> _TASK STATEMENT_
Every line of the records that holds the word "result" should be copied out.

> _RECORDS PROVIDED_
##############################

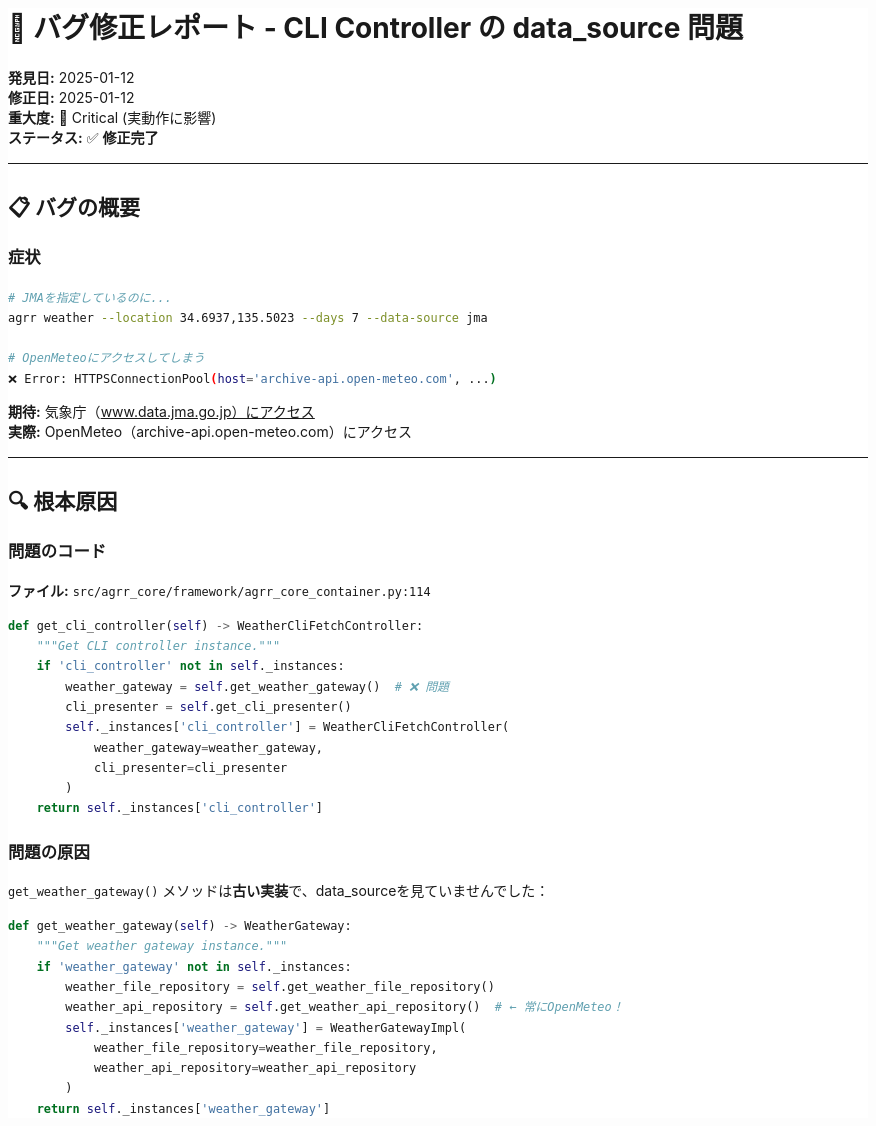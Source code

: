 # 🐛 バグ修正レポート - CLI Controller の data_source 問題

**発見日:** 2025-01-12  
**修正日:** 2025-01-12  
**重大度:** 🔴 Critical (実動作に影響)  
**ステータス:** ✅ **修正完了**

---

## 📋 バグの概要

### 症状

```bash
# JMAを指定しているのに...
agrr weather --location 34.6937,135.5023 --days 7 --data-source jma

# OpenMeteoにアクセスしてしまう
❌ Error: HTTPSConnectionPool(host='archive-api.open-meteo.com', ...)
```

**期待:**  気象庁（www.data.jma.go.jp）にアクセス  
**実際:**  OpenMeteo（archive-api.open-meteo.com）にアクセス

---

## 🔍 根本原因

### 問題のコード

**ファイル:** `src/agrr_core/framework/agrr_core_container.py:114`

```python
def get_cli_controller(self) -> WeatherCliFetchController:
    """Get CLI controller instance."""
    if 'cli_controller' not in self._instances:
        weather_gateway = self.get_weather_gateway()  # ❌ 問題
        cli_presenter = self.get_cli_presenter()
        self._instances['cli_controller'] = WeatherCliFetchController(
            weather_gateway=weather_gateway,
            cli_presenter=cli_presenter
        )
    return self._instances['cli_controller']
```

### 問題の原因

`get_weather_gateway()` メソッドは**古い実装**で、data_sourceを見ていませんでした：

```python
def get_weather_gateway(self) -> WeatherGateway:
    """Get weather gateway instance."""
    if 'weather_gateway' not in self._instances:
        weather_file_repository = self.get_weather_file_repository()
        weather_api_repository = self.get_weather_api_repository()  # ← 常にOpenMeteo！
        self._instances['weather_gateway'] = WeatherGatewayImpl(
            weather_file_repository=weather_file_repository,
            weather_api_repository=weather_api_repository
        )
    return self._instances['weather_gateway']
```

##############################

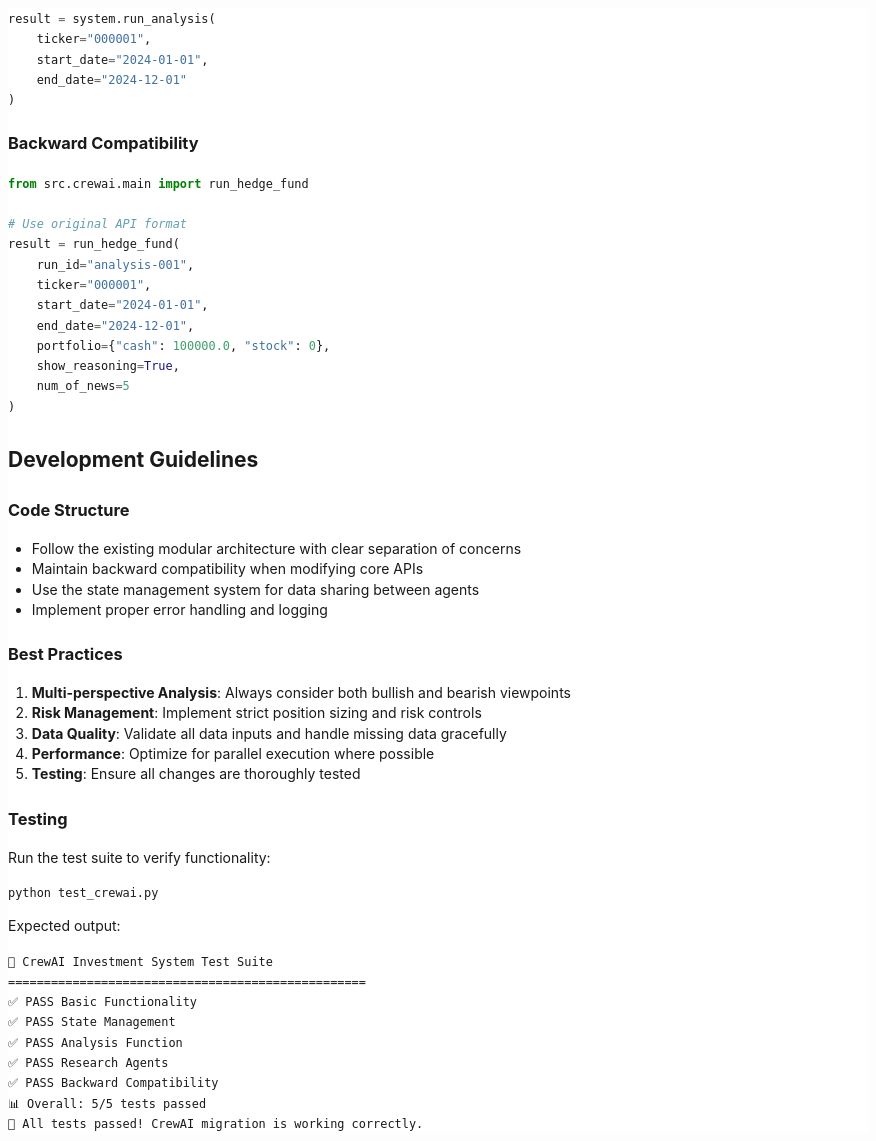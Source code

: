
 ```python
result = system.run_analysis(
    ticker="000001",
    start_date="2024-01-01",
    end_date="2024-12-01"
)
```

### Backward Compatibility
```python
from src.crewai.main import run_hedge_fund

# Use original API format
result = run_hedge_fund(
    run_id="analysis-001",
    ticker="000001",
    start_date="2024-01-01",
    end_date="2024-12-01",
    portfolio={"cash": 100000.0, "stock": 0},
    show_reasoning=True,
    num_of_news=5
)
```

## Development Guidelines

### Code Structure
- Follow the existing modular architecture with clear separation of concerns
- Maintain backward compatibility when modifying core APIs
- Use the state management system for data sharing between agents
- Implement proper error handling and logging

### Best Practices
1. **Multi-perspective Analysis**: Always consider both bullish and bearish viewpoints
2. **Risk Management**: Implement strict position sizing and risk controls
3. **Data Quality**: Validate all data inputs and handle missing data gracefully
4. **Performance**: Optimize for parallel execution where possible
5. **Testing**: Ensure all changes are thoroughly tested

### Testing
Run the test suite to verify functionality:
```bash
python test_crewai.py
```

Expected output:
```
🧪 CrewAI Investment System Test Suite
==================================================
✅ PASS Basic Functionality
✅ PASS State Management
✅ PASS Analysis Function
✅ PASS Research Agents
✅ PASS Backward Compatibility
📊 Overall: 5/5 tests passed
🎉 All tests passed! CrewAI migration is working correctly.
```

##############################

> _OUTPUT_
result = system.run_analysis(
result = run_hedge_fund(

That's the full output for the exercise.